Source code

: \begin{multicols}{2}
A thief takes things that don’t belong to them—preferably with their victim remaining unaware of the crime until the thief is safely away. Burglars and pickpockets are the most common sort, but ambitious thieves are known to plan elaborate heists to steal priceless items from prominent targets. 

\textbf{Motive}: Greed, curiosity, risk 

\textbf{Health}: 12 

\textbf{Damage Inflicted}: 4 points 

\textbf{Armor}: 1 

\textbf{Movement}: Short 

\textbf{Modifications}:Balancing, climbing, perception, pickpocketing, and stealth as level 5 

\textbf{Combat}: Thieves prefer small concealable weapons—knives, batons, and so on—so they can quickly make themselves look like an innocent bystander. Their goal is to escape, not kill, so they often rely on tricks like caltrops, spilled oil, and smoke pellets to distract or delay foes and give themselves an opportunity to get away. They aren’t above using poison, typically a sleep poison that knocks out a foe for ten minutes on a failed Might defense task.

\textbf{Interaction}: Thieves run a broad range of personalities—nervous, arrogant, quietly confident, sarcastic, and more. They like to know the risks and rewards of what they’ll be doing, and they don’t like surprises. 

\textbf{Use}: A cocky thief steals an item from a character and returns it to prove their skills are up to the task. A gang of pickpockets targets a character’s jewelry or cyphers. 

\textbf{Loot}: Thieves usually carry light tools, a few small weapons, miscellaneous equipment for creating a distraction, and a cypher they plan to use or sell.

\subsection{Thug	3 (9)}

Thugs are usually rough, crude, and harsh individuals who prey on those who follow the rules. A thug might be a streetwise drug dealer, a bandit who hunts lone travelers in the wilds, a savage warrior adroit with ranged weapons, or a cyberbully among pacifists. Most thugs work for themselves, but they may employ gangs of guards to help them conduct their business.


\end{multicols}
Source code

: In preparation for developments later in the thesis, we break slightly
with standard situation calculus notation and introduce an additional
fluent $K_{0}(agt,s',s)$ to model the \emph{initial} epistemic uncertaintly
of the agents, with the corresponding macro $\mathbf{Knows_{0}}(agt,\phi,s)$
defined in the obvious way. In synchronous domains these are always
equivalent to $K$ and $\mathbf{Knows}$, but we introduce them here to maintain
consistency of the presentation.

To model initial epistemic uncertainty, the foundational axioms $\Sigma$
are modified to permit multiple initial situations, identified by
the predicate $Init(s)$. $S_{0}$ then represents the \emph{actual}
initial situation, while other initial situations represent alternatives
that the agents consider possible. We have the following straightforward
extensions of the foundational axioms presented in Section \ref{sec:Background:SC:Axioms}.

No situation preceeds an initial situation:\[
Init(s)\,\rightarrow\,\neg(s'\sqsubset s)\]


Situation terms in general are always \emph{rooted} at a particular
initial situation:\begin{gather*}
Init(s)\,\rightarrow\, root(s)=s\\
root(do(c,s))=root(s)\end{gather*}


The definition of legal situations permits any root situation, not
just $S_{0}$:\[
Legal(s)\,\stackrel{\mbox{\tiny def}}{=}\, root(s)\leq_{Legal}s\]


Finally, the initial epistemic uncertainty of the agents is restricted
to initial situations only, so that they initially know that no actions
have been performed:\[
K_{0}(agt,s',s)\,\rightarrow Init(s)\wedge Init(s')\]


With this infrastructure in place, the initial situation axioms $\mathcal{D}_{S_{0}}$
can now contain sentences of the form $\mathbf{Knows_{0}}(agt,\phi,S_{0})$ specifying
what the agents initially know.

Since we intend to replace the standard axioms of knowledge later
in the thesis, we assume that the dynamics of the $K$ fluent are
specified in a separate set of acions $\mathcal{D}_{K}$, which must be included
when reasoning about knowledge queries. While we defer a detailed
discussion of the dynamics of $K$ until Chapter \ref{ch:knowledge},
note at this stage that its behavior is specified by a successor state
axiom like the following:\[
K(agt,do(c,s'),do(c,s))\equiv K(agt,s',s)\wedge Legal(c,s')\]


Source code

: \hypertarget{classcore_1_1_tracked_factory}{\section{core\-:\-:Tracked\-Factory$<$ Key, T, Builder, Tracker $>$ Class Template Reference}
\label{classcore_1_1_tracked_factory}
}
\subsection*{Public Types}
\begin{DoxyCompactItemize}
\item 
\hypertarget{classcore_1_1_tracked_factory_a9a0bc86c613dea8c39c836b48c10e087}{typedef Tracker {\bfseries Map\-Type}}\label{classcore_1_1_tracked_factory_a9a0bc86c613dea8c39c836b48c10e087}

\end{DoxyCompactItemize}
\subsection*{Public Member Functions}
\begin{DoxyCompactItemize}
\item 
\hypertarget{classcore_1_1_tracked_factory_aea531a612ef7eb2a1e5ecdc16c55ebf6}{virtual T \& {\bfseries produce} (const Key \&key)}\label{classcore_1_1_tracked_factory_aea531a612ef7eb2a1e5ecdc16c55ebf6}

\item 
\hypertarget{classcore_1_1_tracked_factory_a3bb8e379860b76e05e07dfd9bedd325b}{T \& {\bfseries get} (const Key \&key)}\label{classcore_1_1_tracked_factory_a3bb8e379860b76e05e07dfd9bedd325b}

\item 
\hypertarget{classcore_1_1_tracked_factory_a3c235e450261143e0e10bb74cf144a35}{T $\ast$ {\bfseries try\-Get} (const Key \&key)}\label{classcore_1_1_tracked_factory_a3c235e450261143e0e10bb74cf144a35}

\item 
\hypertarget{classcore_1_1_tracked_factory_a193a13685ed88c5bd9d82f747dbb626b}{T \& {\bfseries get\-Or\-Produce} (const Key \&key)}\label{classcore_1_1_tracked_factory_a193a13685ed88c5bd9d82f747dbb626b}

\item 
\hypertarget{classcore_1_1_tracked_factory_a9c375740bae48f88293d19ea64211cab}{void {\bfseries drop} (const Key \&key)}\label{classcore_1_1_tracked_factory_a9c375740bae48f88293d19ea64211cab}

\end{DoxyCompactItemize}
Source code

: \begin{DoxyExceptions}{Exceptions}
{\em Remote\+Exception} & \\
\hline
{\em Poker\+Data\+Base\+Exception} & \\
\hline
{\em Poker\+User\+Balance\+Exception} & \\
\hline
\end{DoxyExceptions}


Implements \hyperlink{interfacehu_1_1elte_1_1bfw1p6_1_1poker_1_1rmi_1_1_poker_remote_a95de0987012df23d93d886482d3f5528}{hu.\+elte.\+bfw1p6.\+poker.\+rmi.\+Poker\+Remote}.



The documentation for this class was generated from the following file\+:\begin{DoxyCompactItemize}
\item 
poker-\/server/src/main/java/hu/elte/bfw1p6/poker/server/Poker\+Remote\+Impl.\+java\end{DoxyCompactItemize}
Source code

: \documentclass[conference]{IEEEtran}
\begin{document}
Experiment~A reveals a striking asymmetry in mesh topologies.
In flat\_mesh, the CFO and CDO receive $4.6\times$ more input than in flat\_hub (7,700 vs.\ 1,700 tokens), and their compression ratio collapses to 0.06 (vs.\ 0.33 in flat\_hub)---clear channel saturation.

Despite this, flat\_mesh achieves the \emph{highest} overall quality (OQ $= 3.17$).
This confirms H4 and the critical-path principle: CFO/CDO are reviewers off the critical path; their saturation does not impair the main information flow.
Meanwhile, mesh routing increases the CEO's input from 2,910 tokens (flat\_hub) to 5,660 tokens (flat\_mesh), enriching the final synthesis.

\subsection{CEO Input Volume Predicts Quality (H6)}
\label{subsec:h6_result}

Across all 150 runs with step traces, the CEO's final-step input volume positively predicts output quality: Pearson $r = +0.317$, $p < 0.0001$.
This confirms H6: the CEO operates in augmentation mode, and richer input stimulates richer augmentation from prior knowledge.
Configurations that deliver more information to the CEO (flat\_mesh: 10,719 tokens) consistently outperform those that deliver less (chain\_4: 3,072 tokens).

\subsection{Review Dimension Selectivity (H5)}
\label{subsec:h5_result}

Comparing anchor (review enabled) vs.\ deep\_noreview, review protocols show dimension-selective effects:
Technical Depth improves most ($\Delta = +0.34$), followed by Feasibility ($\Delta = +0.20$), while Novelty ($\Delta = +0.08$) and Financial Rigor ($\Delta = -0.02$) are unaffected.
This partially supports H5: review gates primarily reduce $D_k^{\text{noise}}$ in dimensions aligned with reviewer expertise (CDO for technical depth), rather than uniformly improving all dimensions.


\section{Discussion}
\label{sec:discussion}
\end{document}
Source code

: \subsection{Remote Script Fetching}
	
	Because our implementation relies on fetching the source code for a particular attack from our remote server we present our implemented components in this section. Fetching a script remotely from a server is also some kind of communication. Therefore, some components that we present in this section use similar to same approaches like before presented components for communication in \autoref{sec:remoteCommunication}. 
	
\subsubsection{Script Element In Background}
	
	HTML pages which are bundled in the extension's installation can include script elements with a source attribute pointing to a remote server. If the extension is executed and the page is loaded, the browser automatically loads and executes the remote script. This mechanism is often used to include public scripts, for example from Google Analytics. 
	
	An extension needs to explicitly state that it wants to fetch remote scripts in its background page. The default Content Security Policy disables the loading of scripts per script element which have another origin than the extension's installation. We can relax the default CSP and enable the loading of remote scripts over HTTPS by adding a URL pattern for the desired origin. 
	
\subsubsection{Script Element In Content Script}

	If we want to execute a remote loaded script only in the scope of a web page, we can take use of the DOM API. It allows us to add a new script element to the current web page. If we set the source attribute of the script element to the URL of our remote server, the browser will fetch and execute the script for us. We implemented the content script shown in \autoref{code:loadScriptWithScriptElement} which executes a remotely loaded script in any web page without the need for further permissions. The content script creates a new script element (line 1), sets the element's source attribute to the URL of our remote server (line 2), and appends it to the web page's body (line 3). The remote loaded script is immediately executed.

##############################

WHAT YOU SHOULD DO: In the listing above, the lines from the one containing "No situation preceeds" through the one containing "what the agents initially know." must be set down exactly, with no other lines.

WRITTEN SOLUTION:
No situation preceeds an initial situation:\[
Init(s)\,\rightarrow\,\neg(s'\sqsubset s)\]


Situation terms in general are always \emph{rooted} at a particular
initial situation:\begin{gather*}
Init(s)\,\rightarrow\, root(s)=s\\
root(do(c,s))=root(s)\end{gather*}


The definition of legal situations permits any root situation, not
just $S_{0}$:\[
Legal(s)\,\stackrel{\mbox{\tiny def}}{=}\, root(s)\leq_{Legal}s\]


Finally, the initial epistemic uncertainty of the agents is restricted
to initial situations only, so that they initially know that no actions
have been performed:\[
K_{0}(agt,s',s)\,\rightarrow Init(s)\wedge Init(s')\]


With this infrastructure in place, the initial situation axioms $\mathcal{D}_{S_{0}}$
can now contain sentences of the form $\mathbf{Knows_{0}}(agt,\phi,S_{0})$ specifying
what the agents initially know.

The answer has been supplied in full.